Поэт, прозаик, эссеист, драматург Сергей Маркович Гандлевский родился 21 декабря 1952 года в московской интеллигентной семье. По его собственному признанию, стихи начал писать лет с десяти, часто даже пропускал школьные занятия, тайком от родителей возвращался домой, чтобы «предаться стихосложению»[525]. В одном из интервью Гандлевский говорит о том, что его тяга к поэзии довольно рано оформилась в осознанное желание всерьез заняться литературой: «Как-то я возвращался от учительницы английского – была осень, я ходил в девятый класс – и ни с того ни с сего решил, что стану писателем»[526]. Пристрастиям начинающего литератора воспротивились родители. Они видели в сыне будущего биолога и убеждали его в том, что «гуманитарий при тоталитарном строе обязан кривить душой»[527].

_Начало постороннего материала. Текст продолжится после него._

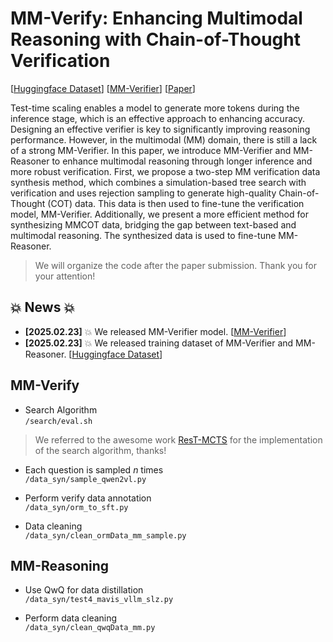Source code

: # MM-Verify: Enhancing Multimodal Reasoning with Chain-of-Thought Verification
[[Huggingface Dataset](https://huggingface.co/datasets/lhpku20010120/MM-Verify-Data/tree/main)] [[MM-Verifier](https://huggingface.co/lhpku20010120/MM-Verify/tree/main)]  [[Paper](https://arxiv.org/abs/2502.13383)]

Test-time scaling enables a model to generate more tokens during the inference stage, which is an effective approach to enhancing accuracy. Designing an effective verifier is key to significantly improving reasoning performance. However, in the multimodal (MM) domain, there is still a lack of a strong MM-Verifier. In this paper, we introduce MM-Verifier and MM-Reasoner to enhance multimodal reasoning through longer inference and more robust verification. First, we propose a two-step MM verification data synthesis method, which combines a simulation-based tree search with verification and uses rejection sampling to generate high-quality Chain-of-Thought (COT) data. This data is then used to fine-tune the verification model, MM-Verifier. Additionally, we present a more efficient method for synthesizing MMCOT data, bridging the gap between text-based and multimodal reasoning. The synthesized data is used to fine-tune MM-Reasoner.

> We will organize the code after the paper submission. Thank you for your attention!

## 💥 News 💥

- **[2025.02.23]** 💥 We released MM-Verifier model. [[MM-Verifier](https://huggingface.co/lhpku20010120/MM-Verify/tree/main)]
- **[2025.02.23]** 💥 We released training dataset of MM-Verifier and MM-Reasoner. [[Huggingface Dataset](https://huggingface.co/datasets/lhpku20010120/MM-Verify-Data/tree/main)]

## MM-Verify  
+ Search Algorithm  
`/search/eval.sh  `
> We referred to the awesome work [ResT-MCTS](https://github.com/THUDM/ReST-MCTS) for the implementation of the search algorithm, thanks!
  
+ Each question is sampled $n$ times  
`/data_syn/sample_qwen2vl.py  `

+ Perform verify data annotation  
`/data_syn/orm_to_sft.py ` 

+ Data cleaning  
`/data_syn/clean_ormData_mm_sample.py  `

## MM-Reasoning  
+ Use QwQ for data distillation  
`/data_syn/test4_mavis_vllm_slz.py  `

+ Perform data cleaning  
`/data_syn/clean_qwqData_mm.py  `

Юность Гандлевского пришлась на время первой – хрущевской – «перестройки», когда были поколеблены жизненные устои целого поколения людей, выросших в советскую эру. Многим современникам ХХ съезда партии, на котором был публично развенчан «культ личности Сталина», шестидесятые годы принесли ощущение долгожданной свободы. Однако немало было и тех, кто пережил острое разочарование, испытал горькое чувство напрасно прожитой жизни, отданной фальшивым сталинским идеалам.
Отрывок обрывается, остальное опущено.